**Exercise data:**

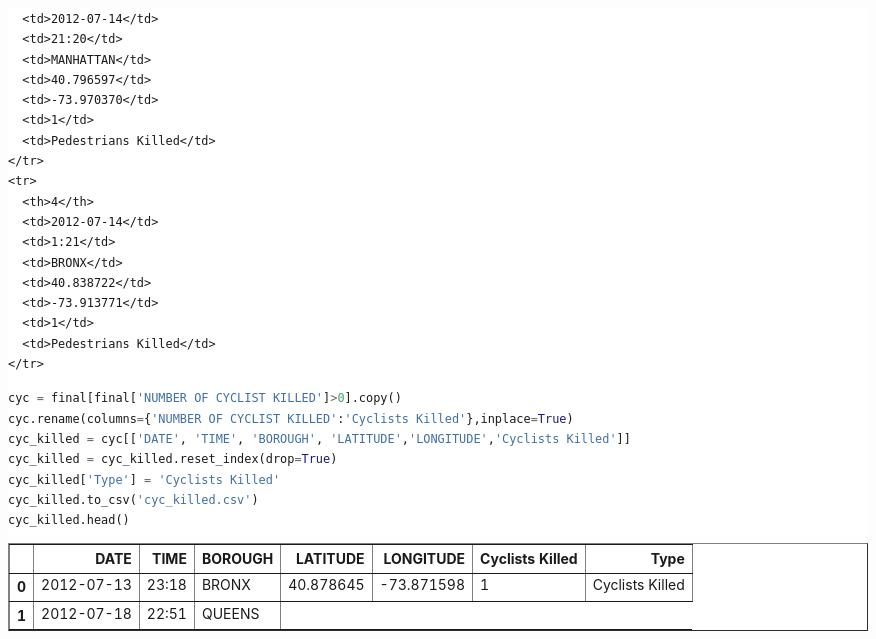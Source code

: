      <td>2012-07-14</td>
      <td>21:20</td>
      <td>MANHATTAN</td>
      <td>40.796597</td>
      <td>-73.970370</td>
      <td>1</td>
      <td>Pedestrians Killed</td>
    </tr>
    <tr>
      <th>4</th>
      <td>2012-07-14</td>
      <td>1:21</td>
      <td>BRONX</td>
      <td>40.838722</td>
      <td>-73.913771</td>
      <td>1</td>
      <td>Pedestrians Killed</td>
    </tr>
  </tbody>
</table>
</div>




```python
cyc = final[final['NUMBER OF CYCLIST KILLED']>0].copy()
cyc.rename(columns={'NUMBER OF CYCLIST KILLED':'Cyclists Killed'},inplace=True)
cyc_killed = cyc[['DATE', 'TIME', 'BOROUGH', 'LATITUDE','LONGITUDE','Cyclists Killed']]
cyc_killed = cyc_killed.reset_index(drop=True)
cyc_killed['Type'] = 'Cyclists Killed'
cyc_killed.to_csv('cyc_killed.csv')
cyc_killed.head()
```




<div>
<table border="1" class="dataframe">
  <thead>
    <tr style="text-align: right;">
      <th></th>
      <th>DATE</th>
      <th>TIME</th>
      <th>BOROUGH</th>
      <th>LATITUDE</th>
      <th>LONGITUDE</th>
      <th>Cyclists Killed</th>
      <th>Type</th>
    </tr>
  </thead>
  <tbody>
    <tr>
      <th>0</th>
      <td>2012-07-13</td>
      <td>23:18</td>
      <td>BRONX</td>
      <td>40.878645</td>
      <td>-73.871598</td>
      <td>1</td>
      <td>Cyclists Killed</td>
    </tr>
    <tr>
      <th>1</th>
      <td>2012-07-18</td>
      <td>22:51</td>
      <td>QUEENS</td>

**Your assignment:** Where does "Type" appear in the records above? Copy each line that holds it.

**Answer box:**
cyc_killed['Type'] = 'Cyclists Killed'
      <th>Type</th>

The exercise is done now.